Bug 261508

Summary: Loading disallowed FontFace from ArrayBuffer in Lockdown Mode doesn't reject promise
Product: WebKit Reporter: pajowu
Component: TextAssignee: Nobody <webkit-unassigned>
Status: NEW    
Severity: Normal CC: bfulgham, mmaxfield, ntim, pajowu, vitor.roriz, webkit-bug-importer, wenson_hsieh, wilander
Priority: P2 Keywords: InRadar
Version: Safari 16   
Hardware: Unspecified   
OS: Unspecified   
Attachments:
Description Flags
Minimal Reproducing Example none

pajowu
Reported 2023-09-13 06:24:07 PDT
Created attachment 467671 [details] Minimal Reproducing Example The CSS Font Loading API can be used to load fonts via JS using the `FontFace` constructor.

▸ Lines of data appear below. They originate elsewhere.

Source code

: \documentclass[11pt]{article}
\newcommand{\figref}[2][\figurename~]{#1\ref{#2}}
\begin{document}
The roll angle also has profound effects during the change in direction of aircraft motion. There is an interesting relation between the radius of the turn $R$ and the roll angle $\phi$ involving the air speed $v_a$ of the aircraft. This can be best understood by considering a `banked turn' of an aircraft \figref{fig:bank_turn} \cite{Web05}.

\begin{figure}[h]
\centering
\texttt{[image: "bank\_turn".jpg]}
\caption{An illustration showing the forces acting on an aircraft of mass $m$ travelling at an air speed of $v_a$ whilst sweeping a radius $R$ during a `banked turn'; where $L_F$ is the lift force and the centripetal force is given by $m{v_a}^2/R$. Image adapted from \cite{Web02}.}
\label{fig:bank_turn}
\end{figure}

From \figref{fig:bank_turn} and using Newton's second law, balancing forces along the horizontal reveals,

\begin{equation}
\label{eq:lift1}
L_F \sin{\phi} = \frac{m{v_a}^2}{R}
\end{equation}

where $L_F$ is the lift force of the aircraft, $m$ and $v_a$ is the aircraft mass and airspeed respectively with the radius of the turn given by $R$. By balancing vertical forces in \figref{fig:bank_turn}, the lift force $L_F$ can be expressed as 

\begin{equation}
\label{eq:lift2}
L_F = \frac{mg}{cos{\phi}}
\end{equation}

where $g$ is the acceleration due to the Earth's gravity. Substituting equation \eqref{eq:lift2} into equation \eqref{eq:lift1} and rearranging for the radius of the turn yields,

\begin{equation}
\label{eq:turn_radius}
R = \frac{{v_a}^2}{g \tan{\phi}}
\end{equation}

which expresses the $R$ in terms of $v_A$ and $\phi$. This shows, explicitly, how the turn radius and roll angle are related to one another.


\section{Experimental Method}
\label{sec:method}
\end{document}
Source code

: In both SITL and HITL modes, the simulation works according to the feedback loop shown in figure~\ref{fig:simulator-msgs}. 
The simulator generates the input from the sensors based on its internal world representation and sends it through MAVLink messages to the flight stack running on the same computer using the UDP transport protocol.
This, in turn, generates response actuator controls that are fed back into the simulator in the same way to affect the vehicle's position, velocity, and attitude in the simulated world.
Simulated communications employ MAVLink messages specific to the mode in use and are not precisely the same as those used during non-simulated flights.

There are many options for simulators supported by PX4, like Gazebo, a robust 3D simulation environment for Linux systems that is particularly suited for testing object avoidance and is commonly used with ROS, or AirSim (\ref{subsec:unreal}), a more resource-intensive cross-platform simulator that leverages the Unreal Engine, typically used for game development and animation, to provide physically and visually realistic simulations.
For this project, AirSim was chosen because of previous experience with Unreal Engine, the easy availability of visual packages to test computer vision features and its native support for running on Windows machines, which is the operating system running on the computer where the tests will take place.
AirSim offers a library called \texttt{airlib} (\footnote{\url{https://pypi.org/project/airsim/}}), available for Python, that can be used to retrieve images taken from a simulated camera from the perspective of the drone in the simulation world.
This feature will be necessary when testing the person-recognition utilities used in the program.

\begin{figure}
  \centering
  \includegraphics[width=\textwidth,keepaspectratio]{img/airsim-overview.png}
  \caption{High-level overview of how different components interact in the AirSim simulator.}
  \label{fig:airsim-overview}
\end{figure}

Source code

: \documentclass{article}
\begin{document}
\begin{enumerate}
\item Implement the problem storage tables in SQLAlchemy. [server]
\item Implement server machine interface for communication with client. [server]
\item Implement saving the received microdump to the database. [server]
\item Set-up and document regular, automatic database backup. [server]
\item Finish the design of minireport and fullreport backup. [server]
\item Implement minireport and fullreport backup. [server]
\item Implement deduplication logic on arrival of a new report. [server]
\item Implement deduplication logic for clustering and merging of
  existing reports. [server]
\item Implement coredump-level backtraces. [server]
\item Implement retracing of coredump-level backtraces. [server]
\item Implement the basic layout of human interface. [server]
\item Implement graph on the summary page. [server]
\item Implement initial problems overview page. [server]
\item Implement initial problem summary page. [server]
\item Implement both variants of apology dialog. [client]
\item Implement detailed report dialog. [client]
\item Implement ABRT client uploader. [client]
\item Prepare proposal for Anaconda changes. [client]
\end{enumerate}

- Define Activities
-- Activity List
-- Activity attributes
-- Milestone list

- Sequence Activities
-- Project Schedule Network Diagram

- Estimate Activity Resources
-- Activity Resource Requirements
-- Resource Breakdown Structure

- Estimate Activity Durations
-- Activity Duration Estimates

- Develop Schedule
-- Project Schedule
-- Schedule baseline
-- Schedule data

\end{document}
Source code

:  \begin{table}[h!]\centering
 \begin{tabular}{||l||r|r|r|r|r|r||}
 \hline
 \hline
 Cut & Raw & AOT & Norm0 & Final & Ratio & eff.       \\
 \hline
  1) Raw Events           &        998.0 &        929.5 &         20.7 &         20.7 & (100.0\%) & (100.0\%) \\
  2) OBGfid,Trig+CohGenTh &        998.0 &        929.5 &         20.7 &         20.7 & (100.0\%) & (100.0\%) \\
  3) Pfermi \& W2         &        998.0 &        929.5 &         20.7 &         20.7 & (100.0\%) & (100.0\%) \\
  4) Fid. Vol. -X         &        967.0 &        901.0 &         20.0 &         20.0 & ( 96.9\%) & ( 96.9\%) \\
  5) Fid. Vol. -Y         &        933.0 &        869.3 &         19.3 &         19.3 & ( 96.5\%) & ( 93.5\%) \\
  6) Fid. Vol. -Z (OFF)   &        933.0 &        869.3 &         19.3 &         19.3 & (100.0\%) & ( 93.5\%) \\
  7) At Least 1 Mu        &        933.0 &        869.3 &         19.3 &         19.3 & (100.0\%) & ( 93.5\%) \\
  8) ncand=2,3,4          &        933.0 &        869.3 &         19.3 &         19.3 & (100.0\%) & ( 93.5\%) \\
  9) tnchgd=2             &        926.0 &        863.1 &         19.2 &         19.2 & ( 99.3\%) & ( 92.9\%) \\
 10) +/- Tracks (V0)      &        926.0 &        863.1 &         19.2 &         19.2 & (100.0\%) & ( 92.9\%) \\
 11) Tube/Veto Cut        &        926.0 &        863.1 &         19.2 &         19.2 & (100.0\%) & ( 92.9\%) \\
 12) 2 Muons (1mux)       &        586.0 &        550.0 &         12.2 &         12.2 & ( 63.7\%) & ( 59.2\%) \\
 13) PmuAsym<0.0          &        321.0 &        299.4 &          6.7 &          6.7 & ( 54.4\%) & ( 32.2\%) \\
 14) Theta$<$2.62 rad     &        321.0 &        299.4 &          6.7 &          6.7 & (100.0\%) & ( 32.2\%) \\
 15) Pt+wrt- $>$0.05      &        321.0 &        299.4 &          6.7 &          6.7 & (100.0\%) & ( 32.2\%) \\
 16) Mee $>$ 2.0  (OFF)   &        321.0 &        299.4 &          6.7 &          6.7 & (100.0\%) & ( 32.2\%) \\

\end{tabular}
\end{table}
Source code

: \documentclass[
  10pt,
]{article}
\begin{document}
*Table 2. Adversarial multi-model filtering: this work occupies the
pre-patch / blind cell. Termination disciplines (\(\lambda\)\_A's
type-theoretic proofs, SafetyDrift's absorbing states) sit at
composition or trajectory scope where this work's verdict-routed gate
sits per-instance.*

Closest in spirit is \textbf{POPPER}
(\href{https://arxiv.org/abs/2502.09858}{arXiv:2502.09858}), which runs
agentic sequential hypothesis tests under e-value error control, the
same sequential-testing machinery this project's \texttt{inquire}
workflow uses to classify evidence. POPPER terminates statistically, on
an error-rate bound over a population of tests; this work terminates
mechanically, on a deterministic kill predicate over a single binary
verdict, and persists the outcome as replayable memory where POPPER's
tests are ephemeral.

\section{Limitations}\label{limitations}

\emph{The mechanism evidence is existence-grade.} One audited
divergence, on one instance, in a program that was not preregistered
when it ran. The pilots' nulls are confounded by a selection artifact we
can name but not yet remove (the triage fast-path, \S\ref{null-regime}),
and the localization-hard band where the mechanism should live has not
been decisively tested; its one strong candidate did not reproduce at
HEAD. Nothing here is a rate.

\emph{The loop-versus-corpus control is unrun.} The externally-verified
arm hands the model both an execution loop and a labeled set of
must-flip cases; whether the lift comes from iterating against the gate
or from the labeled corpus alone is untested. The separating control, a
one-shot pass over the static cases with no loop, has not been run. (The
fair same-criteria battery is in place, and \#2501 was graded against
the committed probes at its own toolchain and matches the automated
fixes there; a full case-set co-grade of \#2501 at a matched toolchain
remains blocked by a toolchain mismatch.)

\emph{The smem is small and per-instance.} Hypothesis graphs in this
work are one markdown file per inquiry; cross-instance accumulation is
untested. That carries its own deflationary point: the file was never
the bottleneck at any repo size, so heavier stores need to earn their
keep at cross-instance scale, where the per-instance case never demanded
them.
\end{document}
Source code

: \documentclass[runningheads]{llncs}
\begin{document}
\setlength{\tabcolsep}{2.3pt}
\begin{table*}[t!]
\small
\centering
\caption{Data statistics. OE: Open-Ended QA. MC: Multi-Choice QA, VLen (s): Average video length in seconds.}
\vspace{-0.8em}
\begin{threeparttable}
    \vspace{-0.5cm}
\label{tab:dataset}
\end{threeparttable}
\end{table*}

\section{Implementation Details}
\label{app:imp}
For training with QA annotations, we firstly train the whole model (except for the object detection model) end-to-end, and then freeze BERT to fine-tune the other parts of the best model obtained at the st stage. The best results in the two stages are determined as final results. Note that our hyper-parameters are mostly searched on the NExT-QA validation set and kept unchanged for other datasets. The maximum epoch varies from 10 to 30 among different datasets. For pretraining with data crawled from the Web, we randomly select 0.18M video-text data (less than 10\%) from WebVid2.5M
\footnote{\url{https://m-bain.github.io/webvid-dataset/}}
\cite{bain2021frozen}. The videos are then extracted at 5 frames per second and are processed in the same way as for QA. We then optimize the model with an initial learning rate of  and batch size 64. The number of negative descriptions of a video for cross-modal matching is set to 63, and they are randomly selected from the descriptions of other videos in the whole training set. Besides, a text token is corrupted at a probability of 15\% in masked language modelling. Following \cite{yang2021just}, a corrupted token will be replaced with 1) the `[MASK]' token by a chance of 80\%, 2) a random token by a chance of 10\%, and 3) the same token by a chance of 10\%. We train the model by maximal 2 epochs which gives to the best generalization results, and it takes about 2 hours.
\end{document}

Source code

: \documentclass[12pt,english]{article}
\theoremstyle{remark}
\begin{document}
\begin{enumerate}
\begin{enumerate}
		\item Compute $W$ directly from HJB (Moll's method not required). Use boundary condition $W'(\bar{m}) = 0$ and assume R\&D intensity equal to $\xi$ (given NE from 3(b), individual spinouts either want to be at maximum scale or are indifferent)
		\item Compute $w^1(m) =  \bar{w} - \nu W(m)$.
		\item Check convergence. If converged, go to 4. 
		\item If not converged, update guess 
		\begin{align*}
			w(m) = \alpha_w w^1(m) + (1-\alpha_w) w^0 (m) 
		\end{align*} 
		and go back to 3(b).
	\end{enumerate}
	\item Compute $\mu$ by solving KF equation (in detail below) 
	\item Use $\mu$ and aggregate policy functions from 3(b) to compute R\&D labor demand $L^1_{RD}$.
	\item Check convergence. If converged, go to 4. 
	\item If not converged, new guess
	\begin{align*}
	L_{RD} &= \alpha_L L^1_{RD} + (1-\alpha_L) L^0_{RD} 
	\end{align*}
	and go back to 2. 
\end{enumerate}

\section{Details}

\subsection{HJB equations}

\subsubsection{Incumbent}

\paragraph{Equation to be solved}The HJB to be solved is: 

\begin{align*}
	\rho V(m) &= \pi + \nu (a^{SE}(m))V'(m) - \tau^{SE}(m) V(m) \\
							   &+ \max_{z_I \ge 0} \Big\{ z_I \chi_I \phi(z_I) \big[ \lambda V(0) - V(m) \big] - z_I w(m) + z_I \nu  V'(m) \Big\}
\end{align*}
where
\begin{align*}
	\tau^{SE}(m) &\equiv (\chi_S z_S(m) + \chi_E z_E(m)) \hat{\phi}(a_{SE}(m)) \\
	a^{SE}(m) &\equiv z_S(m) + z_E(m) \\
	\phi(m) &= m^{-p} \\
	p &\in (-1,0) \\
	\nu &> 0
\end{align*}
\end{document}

The constructor is passed a source, which can either be a css string or `BinaryData` (an ArrayBuffer or ArrayBufferView). According to the spec[1], if BinaryData is passed, the data is directly stored in the FontFaces internal `[[Data]]` slot and then parsed asynchronously. After this parsing finished, the fonts `loading` promise shall be resolved (either fulfilled if the parsing was successful or rejected otherwise). According to the spec, the `load()` method of a `FontFace` is a no-op if the font-face is constructed from BinaryData[2]. In conclusion: According to the spec, if a FontFace is constructed from BinaryData, its `loaded` property can be used immediately without calling the `load()` method and is guaranteed to be resolved. However, when loading a custom FontFace from BinaryData in Lockdown Mode, the `loaded` promise is never resolved until `load()` is called. A simple example to reproduce this is attached as `mre.html`. The page should show "font.loaded fulfilled" or "font.loaded rejected" almost immediately after loading. However in current Safari, it is stock on `Loading font ...` forever. Adding a `font.load()` at the end fixes this, making the promise fail as expected immediately. ---- The following is educated speculation, as I'm not familiar with the webkit codebase. The problem seems to be the code in [3]/[4], which checks if the loaded font is within a number of allow-listed webfonts[5] and otherwise returns. My impression is that instead of returning empty, this should reject the `loaded` promise (`return Exception { NetworkError }`) [1]: https://www.w3.org/TR/css-font-loading/#font-face-constructor [2]: https://www.w3.org/TR/css-font-loading/#font-face-load [3]: https://github.com/WebKit/WebKit/blob/d68d5c148eb3616448ae8d8e28408c0340823181/Source/WebCore/css/FontFace.cpp#L88-L90 [3]: https://github.com/WebKit/WebKit/blob/d68d5c148eb3616448ae8d8e28408c0340823181/Source/WebCore/css/FontFace.cpp#L82-L83 [5]: https://github.com/WebKit/WebKit/blob/main/Source/WebCore/loader/cache/AllowedFonts.cpp#L41
Attachments
Minimal Reproducing Example (2.48 KB, text/html)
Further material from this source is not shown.